Creating Your Own DSL
The default DSL is designed to be extended (i.e. modified) by you, and third-party gems. If you want a DSL that isn't affected by external factors, you can create one yourself.
Create a new class, and include RSchema::DSL
if you want have all the
standard DSL methods that come built-in to RSchema. You can define your own
custom methods on this class.
class MyCustomDSL
include RSchema::DSL # this is optional
def palendrome
pipeline(
_String,
predicate { |s| s == s.reverse },
)
end
end
Then pass an instance of your DSL class into RSchema.define
:
dsl = MyCustomDSL.new
schema = RSchema.define(dsl) { palendrome }
schema.valid?('racecar') #=> true
Coercion
Coercers convert invalid data into valid data where possible, according to a schema.
Take HTTP params as an example. Web forms often contain database IDs, which
are integers, but are submitted as strings by the browser. Param hash keys
are often expected to be Symbol
s, but are also strings. RSchema can
automatically convert these strings into the appropriate type, based on a
schema.
# Input keys and values are all strings
input_params = {
'whatever_id' => '5',
'amount' => '123.45',
}
# The schema expects symbol keys, an integer value, and a float value
schema = RSchema.define_hash {{
whatever_id: _Integer,
amount: _Float,
}}
# A coercer is created by wrapping the schema
coercer = RSchema::CoercionWrapper::RACK_PARAMS.wrap(schema)
# Use the coercer like a normal schema object
result = coercer.validate(input_params)
# The result object contains the coerced value
result.valid? #=> true
result.value #=> { :whatever_id => 5, :amount => 123.45 }
Custom Coercion
Coercion is designed to be totally extensible. You'll have to take my word for it, because there isn't much documentation at the moment.
See lib/rschema/coercion_wrapper/rack_params.rb
for an example of how to
make a coercion wrapper.
See all the classes in lib/rschema/coercers/
for examples of how to make
individual coercers.
If you have any problems or questions about implementing custom coercion, feel free to contact me (Tom Dalling).
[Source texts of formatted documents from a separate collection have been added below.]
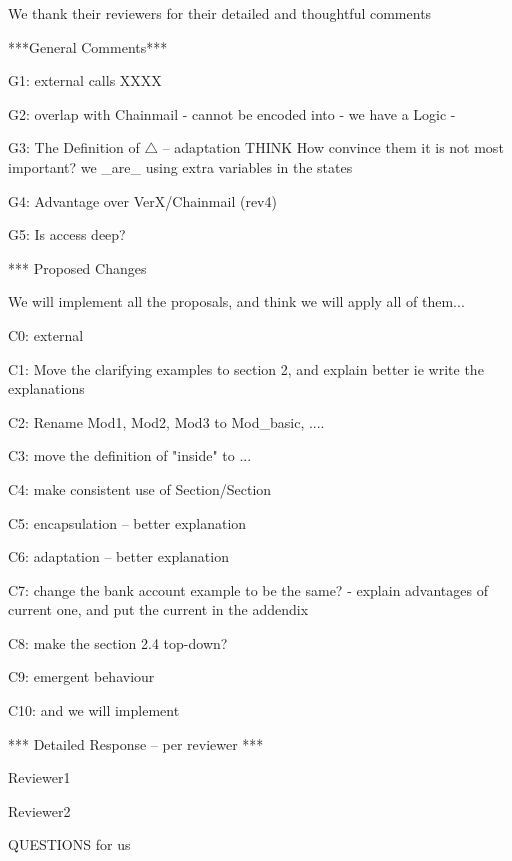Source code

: We thank their reviewers for their detailed and thoughtful comments 


***General Comments***

G1: external calls
XXXX

G2:  overlap with Chainmail
- cannot be encoded into
- we have a Logic
- %

G3: The Definition of $\triangle$ -- adaptation
THINK
How convince them it is not most important?
we _are_ using extra variables in the states

G4: Advantage over VerX/Chainmail (rev4)

G5: Is access deep?


*** Proposed Changes

We will implement all the proposals, and think we will apply all of them...

C0: external

C1: Move the clarifying examples to section 2, and explain better
ie write the explanations

C2: Rename Mod1, Mod2, Mod3 to Mod_{basic}, ....

C3: move the definition of "inside" to ...

C4: make consistent use of Section/Section

C5: encapsulation -- better explanation

C6: adaptation -- better explanation

C7: change the bank account example to be the same?
- explain advantages of current one, and put the current in the addendix

C8: make the section 2.4 top-down?

C9: emergent behaviour 

C10: and we will implement
 


*** Detailed Response -- per reviewer ***

Reviewer1

Reviewer2


QUESTIONS for us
Implementing Your Own Schema Types
Schemas are objects that conform to a certain interface (i.e. a duck type). To create your own schema types, you just need to implement this interface.
The interface consists of two methods: call
and with_wrapped_subschemas
.
The call
method is the interface for validating values.
The with_wrapped_subschemas
is necessary for coercion to work.
If you have any problems or questions regarding this schema interface, feel
free to contact me (Tom Dalling).
Below is a custom schema for pairs – arrays with two elements of the same type.
This is already possible using existing schemas (e.g. array(_String, _String)
),
and is only shown here for the purpose of demonstration.
class PairSchema
def initialize(subschema)
@subschema = subschema
end
#
# This method is mandatory.
#
# `pair` is the value to validate.
# `options` is an `RSchema::Options` object.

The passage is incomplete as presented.